Lydtech Consulting - Kafka JSON Serialization

link管理

链接快照平台

输入网页链接，自动生成快照
标签化管理网页链接

Introduction

Consuming and producing messages in the JSON format is a popular choice for clients using Kafka. This article demonstrates how to implement Kafka consumers and producers to handle JSON messages. An accompanying Spring Boot application demonstrates a simple consume and produce flow, using the Spring Kafka library to perform the serialization necessary.

The full source code for the demo application is available here .

JSON Serialization

Messages are transported and stored in Kafka as byte arrays, but they can be serialized and deserialized to/from different data types. One common format is the String type. String serialization is demonstrated in the article Kafka Consume & Produce: Spring Boot Demo . Another popular format is JSON. While a JSON message is also a String, it additionally defines that the String must be in a specified format. An example JSON message looks like this:

"id": "8ed0dc67-41a4-4468-81e1-960340d30c92", "name": "J.Smith", "age": 29

Advantages of using JSON include the fact that they are easy to read, follow a specified format, and can be verified via a schema. For example a schema can specify that the message must have properties id , name , and age . A JSON message can therefore be validated against such a schema.
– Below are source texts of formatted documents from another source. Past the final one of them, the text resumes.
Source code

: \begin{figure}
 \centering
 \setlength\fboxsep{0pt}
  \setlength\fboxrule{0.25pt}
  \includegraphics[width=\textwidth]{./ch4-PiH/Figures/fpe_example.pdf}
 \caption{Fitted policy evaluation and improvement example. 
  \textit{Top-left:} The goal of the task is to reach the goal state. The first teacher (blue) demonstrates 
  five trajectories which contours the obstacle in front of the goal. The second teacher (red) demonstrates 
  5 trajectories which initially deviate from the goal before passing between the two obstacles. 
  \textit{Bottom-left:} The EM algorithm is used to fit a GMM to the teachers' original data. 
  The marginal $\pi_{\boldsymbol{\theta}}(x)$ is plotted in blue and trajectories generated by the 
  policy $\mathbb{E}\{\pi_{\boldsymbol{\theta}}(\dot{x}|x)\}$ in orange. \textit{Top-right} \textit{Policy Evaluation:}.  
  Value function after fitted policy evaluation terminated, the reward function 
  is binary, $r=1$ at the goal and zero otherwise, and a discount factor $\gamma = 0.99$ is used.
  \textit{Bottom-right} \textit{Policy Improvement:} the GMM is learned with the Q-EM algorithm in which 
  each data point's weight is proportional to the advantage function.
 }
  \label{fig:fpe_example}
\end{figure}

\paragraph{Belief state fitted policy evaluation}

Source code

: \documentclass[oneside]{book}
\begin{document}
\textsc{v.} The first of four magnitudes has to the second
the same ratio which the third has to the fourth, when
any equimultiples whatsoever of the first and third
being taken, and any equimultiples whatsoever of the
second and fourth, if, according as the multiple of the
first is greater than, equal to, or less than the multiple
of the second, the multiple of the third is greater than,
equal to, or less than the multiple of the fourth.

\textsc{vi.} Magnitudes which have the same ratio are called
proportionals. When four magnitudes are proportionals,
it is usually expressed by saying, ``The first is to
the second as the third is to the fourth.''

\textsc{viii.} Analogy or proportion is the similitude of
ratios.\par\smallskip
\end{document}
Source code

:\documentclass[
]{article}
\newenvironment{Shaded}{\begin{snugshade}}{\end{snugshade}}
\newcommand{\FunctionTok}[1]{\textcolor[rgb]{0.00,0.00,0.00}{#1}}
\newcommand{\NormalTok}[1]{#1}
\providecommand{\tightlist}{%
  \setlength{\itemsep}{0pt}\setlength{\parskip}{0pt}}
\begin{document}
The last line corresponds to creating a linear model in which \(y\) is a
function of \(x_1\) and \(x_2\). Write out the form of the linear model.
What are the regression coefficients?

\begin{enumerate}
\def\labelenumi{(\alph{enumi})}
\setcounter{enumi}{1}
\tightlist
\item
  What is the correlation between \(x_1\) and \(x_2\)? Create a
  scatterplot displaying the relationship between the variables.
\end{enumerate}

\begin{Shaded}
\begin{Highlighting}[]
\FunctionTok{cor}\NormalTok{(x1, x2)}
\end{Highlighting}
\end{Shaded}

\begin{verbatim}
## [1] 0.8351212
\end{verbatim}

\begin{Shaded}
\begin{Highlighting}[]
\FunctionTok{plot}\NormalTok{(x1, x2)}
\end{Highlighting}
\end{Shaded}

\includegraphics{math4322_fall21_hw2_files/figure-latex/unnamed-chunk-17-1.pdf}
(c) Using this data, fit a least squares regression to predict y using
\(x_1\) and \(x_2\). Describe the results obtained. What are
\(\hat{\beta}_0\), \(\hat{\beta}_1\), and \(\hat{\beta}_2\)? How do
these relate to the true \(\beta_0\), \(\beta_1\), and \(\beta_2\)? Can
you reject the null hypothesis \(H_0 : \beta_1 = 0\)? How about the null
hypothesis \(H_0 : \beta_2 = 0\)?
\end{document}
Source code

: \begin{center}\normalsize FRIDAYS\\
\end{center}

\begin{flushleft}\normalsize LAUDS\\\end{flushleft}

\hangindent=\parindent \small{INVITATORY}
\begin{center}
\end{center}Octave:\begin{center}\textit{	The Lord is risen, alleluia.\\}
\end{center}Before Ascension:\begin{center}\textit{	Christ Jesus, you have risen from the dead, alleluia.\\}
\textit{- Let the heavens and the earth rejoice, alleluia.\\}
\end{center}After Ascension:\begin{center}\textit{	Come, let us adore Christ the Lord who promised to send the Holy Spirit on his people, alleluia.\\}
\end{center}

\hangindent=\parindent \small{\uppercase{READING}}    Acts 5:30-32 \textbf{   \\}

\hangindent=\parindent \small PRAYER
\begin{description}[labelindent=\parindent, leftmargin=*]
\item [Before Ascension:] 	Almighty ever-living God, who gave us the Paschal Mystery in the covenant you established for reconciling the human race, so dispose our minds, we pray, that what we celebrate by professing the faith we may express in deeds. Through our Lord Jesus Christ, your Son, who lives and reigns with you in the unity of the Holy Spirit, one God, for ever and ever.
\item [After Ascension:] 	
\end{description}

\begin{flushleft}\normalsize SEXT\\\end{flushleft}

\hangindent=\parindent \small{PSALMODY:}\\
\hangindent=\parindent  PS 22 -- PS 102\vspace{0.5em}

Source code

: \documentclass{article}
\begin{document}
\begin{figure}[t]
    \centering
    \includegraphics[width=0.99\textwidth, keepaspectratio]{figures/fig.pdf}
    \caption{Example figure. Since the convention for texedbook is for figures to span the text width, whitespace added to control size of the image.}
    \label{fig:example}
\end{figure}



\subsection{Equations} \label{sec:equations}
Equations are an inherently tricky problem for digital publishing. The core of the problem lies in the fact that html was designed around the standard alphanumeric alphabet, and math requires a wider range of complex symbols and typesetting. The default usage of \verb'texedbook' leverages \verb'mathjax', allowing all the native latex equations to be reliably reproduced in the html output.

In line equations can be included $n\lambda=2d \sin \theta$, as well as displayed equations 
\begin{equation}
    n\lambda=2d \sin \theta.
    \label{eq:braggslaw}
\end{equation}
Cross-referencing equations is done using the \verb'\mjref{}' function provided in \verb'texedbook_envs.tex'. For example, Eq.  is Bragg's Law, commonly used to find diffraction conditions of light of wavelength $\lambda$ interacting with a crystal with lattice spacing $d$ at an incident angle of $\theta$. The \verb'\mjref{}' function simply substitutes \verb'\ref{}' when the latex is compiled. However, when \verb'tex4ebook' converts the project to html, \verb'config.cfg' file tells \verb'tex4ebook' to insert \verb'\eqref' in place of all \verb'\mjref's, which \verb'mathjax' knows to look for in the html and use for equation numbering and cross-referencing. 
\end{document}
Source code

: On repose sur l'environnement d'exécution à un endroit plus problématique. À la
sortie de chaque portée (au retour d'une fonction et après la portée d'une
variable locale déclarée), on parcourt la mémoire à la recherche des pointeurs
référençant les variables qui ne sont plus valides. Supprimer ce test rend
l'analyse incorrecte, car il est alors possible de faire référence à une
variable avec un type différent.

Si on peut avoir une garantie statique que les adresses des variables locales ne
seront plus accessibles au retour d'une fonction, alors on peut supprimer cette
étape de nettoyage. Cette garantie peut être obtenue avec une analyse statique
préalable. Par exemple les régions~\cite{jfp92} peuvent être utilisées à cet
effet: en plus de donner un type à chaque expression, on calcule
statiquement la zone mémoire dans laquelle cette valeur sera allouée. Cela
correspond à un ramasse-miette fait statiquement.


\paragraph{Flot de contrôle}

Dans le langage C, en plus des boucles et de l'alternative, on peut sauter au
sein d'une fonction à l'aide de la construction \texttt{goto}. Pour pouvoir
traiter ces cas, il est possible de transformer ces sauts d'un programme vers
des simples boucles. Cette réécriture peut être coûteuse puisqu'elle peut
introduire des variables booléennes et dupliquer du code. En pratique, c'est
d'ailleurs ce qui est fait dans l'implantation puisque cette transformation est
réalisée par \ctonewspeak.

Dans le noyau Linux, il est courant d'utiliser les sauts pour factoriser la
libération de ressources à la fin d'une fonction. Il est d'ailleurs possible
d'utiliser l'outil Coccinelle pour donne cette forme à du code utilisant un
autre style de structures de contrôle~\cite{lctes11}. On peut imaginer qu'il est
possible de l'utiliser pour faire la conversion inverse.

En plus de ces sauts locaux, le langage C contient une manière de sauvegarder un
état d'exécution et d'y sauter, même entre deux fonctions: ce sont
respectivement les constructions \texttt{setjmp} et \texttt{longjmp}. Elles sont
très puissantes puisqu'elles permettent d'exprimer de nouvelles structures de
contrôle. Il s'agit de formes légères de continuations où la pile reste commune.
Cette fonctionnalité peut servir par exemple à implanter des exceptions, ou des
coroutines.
Along with the payload, a message can optionally contain a key. If present, the key also will be serialized and deserialized to a byte array. And as with the message payload, the data type of the key can be JSON.

Serialization With Spring Kafka

The Spring Kafka library provides an abstraction over the serialization stages, that is the consumer deserialization from a byte array, and the producer serialization to a byte array. Spring Kafka takes care of mapping the JSON payload and key to associated plain old Java objects (POJOs) implemented by the developer. Beyond this the developer has little to do beyond configuring the consumer and producer to use JSON serialization, and of course testing the flow.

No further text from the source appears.